Iraqi Interior Minister Qassim al- Araji and a delegation of Iraqi officials went to Saudi Arabia and met with the Saudi Crown Prince Mohammed bin Salman bin Abdulaziz and newly appointed Interior Minister Prince Abdulaziz bin Saud bin Nayef.
In a statement, Iraqi Interior Ministry adviser Wahhab al-Tai said Crown Prince Mohammed stressed the kingdom’s support for the Iraqi people and government and expressed readiness to cooperate with Iraq in all fields.
The Iraqi Ambassador to Riyadh Mahmoud al-Ani said discussions centred on the Iraqi community in the kingdom, the reopening of borders and the resumption of direct flights between Riyadh and Baghdad, the London-based Asharq Al- Awsat reported.
Observers said Araji is likely to survive any domestic fallout from the visit due to his ties to Tehran and his high-ranking position in the Badr Organisation.
Efforts by Saudi Arabia to re-engage Iraq started when Saudi Foreign Minister Adel al-Jubeir made a surprise visit in February to Baghdad, the first by a high-ranking Saudi official since 2003. In June, Abadi met with Saudi King Salman bin Abdulaziz Al Saud in Jeddah, Saudi Arabia.

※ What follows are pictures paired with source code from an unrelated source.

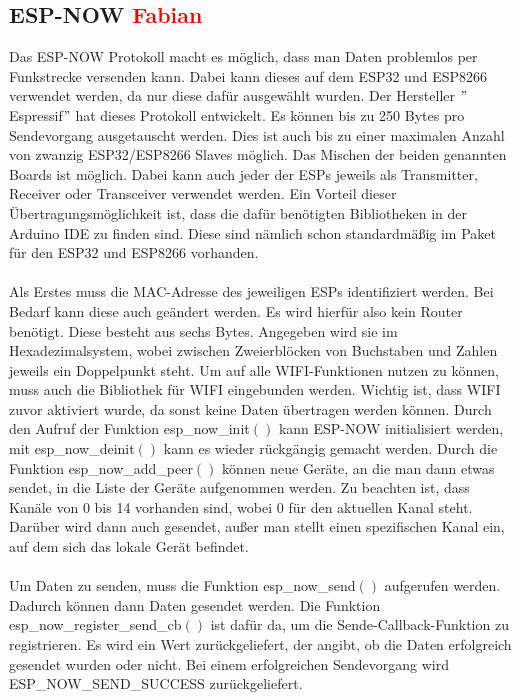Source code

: \documentclass[titlepage,12pt,twoside]{article}
\begin{document}
\subsection{ESP-NOW \textcolor{red}{Fabian}}
\label{chap:ESP-NOW}
Das ESP-NOW Protokoll macht es möglich, dass man Daten problemlos per 
Funkstrecke versenden kann. Dabei kann dieses auf dem ESP32 und ESP8266 
verwendet werden, da nur diese dafür ausgewählt wurden. Der Hersteller 
$"$Espressif$"$ hat dieses Protokoll entwickelt. Es können bis zu 250 Bytes 
pro Sendevorgang ausgetauscht werden. Dies ist auch bis zu einer maximalen Anzahl 
von zwanzig ESP32/ESP8266 Slaves möglich. Das Mischen der beiden genannten 
Boards ist möglich. Dabei kann auch jeder der ESPs jeweils als Transmitter, 
Receiver oder Transceiver verwendet werden. Ein Vorteil dieser Übertragungsmöglichkeit 
ist, dass die dafür benötigten Bibliotheken in der Arduino IDE zu finden 
sind. Diese sind nämlich schon standardmäßig im Paket für den ESP32 und 
ESP8266 vorhanden. \\
\\
Als Erstes muss die MAC-Adresse des jeweiligen ESPs identifiziert werden. 
Bei Bedarf kann diese auch geändert werden. Es wird hierfür also kein 
Router benötigt. Diese besteht aus sechs Bytes. Angegeben wird sie im 
Hexadezimalsystem, wobei zwischen Zweierblöcken von Buchstaben und Zahlen 
jeweils ein Doppelpunkt steht. Um auf alle WIFI-Funktionen nutzen zu können, 
muss auch die Bibliothek für WIFI eingebunden werden. Wichtig ist, dass WIFI 
zuvor aktiviert wurde, da sonst keine Daten übertragen werden können. Durch 
den Aufruf der Funktion esp\_now\_init$()$ kann ESP-NOW initialisiert werden, 
mit esp\_now\_deinit$()$ kann es wieder rückgängig gemacht werden. Durch die 
Funktion esp\_now\_add\_peer$()$ können neue Geräte, an die man dann etwas sendet, 
in die Liste der Geräte aufgenommen werden. Zu beachten ist, dass Kanäle von 0 bis 14 vorhanden 
sind, wobei 0 für den aktuellen Kanal steht. Darüber wird dann auch gesendet, 
außer man stellt einen spezifischen Kanal ein, auf dem sich das lokale Gerät 
befindet. \\
\\
Um Daten zu senden, muss die Funktion esp\_now\_send$()$ aufgerufen werden. 
Dadurch können dann Daten gesendet werden. Die Funktion esp\_now\_register\_send\_cb$()$ 
ist dafür da, um die Sende-Callback-Funktion zu registrieren. Es wird ein 
Wert zurückgeliefert, der angibt, ob die Daten erfolgreich gesendet wurden oder 
nicht. Bei einem erfolgreichen Sendevorgang wird ESP\_NOW\_SEND\_SUCCESS zurückgeliefert. 
\end{document}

“The countries agreed to establish a coordination council to upgrade relations to the hoped for strategic level and open new horizons for cooperation in different fields,” a statement carried by the official Saudi Press Agency said.
Saudi-Iraqi relations deteriorated under Saddam Hussein after the invasion of Kuwait in 1990 and the subsequent war. Relations worsened following the 2003 war in which Saddam was removed from power. This resulted in the empowerment of the country’s Shia majority and the marginalisation and persecution of Iraq’s Sunni minority.